Thermodynamics Questions


  • How do reflected beams sum to form standing waves in blackbody (cavity) radiation?
  • What is the kinetic theory of capillary action?
  • Why is the Boltzmann factor in the partition function for Fermi-Dirac and Bose-Einstein statistics instead of their distributions? In other words, explain why \bar{n_s} = N P(s) is true or false, where P(n) is the Boltzmann factor applied to a single particle.
  • Why does it give you a different answer if you pretend that particles are distinguishable when they aren't? It seems like if you simulated a gas in a computer then the computer would be able to label each particle with a number and tell you where it is. This should still give you the right answer unless there is some mechanism that the computer isn't accounting for.
  • Is it possible that the gas in a container will never collect in one half? So basically this would mean that the gas would cycle back to its exact initial state before collecting in one half.
  • Why is it h instead of hbar in the expression for the classical partition function?
  • What is the connection between symmetry with respect to particle interchange and symmetry with respect to coordinate inversion?
  • What is the heat capacity of a van der Waals gas?
  • Doesn't Reif's derivation of the free expansion of a van der Waals gas assume it is quasistatic in equation (5.7.1)/(5.8.4)? Or is this a different type of quasistatic?
  • Is there a more correct way to count momentum states between Reif's k = 2nPi/L versus the more obvious k = nPi/L?


  • How do you know if you have a complete set of variables for a thermodynamic problem? There is no theory for this, all current justification comes from experiment.
  • Why is Boltzmann's Law true? I reasoned this one out myself and later found supporting evidence in a book called Introduction to Laser Physics by Bela Lengyel page 171. When atoms with high kinetic energy collide, they can transfer their energy to an excitation of an electron. And if a collision occurs with an excited atom that has not yet had a chance to decay via photon emission, then the energy of the excitation can be released as kinetic energy of the atoms. If the atom does decay, the photon will be reabsorbed by another atom, which creates the same situation again. These two mechanisms allow there to be a fixed relationship between the energy of electrons and the kinetic energy of the atoms as stated in Boltzmann's Law. For further information search for "inelastic collisions of the second kind", but it won't be too easy to find.
  • How do Van der Waals forces work?
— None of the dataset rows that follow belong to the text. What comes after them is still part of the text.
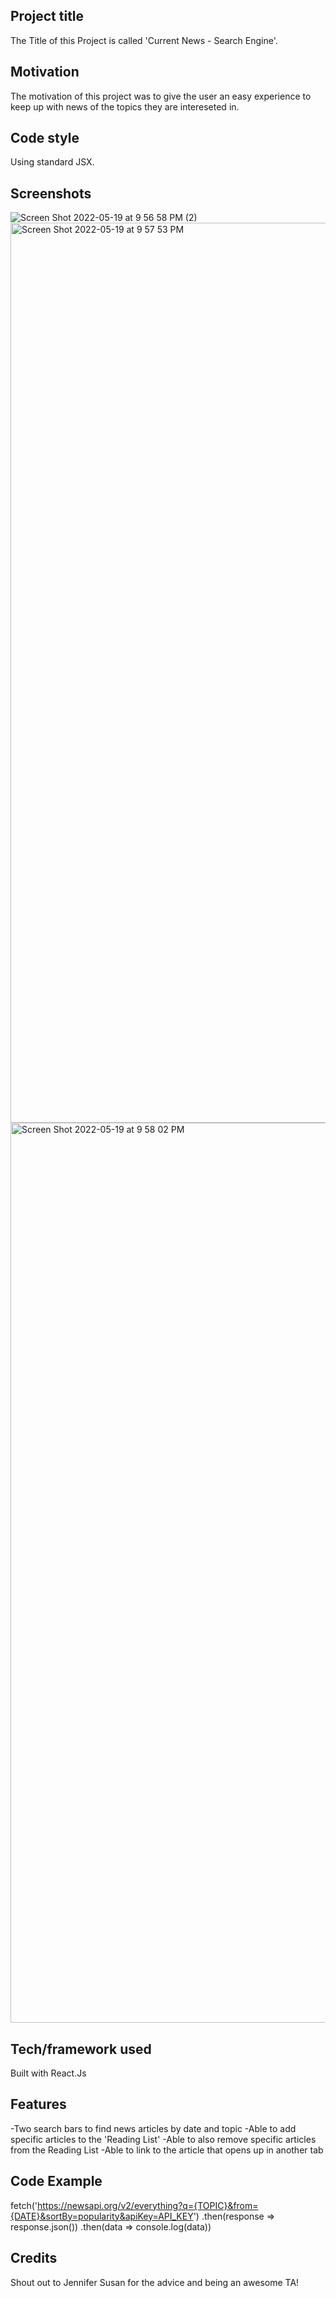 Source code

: ## Project title
 The Title of this Project is called 'Current News - Search Engine'.

## Motivation

The motivation of this project was to give the user an easy experience to keep up with news of the topics they are intereseted in. 

## Code style

Using standard JSX.
 
## Screenshots

![Screen Shot 2022-05-19 at 9 56 58 PM (2)](https://user-images.githubusercontent.com/101440413/169441611-214151b9-3719-4b6a-9470-c445ec5090d8.png)
<img width="1440" alt="Screen Shot 2022-05-19 at 9 57 53 PM" src="https://user-images.githubusercontent.com/101440413/169441624-367a9c3a-a8cc-4f07-9b6c-815c17f62a82.png">
<img width="1440" alt="Screen Shot 2022-05-19 at 9 58 02 PM" src="https://user-images.githubusercontent.com/101440413/169441629-d3568749-a937-4082-b4c0-aa093e5e1384.png">




## Tech/framework used

Built with React.Js

## Features

-Two search bars to find news articles by date and topic
-Able to add specific articles to the 'Reading List'
-Able to also remove specific articles from the Reading List
-Able to link to the article that opens up in another tab

## Code Example

fetch('https://newsapi.org/v2/everything?q={TOPIC}&from={DATE}&sortBy=popularity&apiKey=API_KEY')
.then(response => response.json())
.then(data => console.log(data))


## Credits
  Shout out to Jennifer Susan for the advice and being an awesome TA!

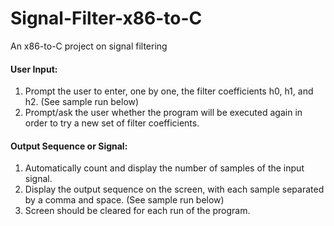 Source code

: # Signal-Filter-x86-to-C
 An x86-to-C project on signal filtering


#### User Input:
1. Prompt the user to enter, one by one, the filter coefficients h0, h1, and h2. (See sample run below)
2. Prompt/ask the user whether the program will be executed again in order to try a new set of filter coefficients.

#### Output Sequence or Signal:
1. Automatically count and display the number of samples of the input signal.
2. Display the output sequence on the screen, with each sample separated by a comma and space. (See sample run below)
3. Screen should be cleared for each run of the program.
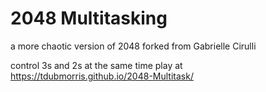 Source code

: # 2048 Multitasking
a more chaotic version of 2048 forked from Gabrielle Cirulli

control 3s and 2s at the same time
play at https://tdubmorris.github.io/2048-Multitask/
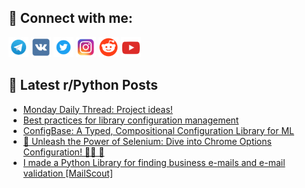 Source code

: ## 🔎 Connect with me:
[<img src="https://github.com/bullbesh/bullbesh/blob/main/images/Telegram.png" width="32" height="32" />](https://t.me/bullbesh)
[<img src="https://github.com/bullbesh/bullbesh/blob/main/images/VK.png" width="32" height="32" />](https://vk.com/bullbesh)
[<img src="https://github.com/bullbesh/bullbesh/blob/main/images/Twitter.png" width="32" height="32" />](https://twitter.com/bullbesh1)
[<img src="https://github.com/bullbesh/bullbesh/blob/main/images/Instagram.png" width="32" height="32" />](https://www.instagram.com/bullbesh)
[<img src="https://github.com/bullbesh/bullbesh/blob/main/images/Reddit.png" width="32" height="32" />](https://www.reddit.com/user/bullbesh)
[<img src="https://github.com/bullbesh/bullbesh/blob/main/images/YouTube.png" width="32" height="32" />](https://www.youtube.com/channel/UCtfjRs6uzgq5mfm8S06WTcg)

## 📕 Latest r/Python Posts
<!-- BLOG-POST-LIST:START -->
- [Monday Daily Thread: Project ideas!](https://www.reddit.com/r/Python/comments/196ue84/monday_daily_thread_project_ideas/)
- [Best practices for library configuration management](https://www.reddit.com/r/Python/comments/196sd4c/best_practices_for_library_configuration/)
- [ConfigBase: A Typed, Compositional Configuration Library for ML](https://www.reddit.com/r/Python/comments/196q44g/configbase_a_typed_compositional_configuration/)
- [🚀 Unleash the Power of Selenium: Dive into Chrome Options Configuration! 🐍✨ 🚀](https://www.reddit.com/r/Python/comments/196okhj/unleash_the_power_of_selenium_dive_into_chrome/)
- [I made a Python Library for finding business e-mails and e-mail validation [MailScout]](https://www.reddit.com/r/Python/comments/196m3zx/i_made_a_python_library_for_finding_business/)
<!-- BLOG-POST-LIST:END -->
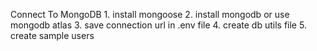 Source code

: Connect To MongoDB
    1. install mongoose
    2. install mongodb or use mongodb atlas
    3. save connection url in .env file
    4. create db utils file
    5. create sample users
Each atom or molecule has an oscillating electric dipole moment and the mutual interactions cause the oscillations of nearby molecules to be in phase. This causes opposite charges to be closer together, which causes mutual attraction between nearby atoms or molecules.
  • Does an ideal gas violate the third law of thermodynamics? Yes, the entropy approaches negative infinity as the temperature approaches zero. This is discussed in the Wikipedia article "Ideal Gas".
  • What aspect of indistinguishability is responsible for the spin singlets and triplets to combine up-down with down-up? It is the indistinguishability under measurements of the total z component of angular momentum. Even though the two states up-down and down-up maybe be distinguishable in principle, they are certainly not distinguishable to a device that can only measure J_z. So the basis you choose determines the counting of indistinguishability.
  • What is the molecular theory of why a gas cools down upon expansion? For a free expansion an ideal gas doesn't cool down. But when an ideal gas expands quasistatically it does work on a piston and with each collision with the piston the velocities of the particles slow down.
  • Is dQ = TdS only true for quasistatic processes? Yes
  • Can T be less than zero? Yes, but only for systems with an upper bound to their energy. See Reif page 105.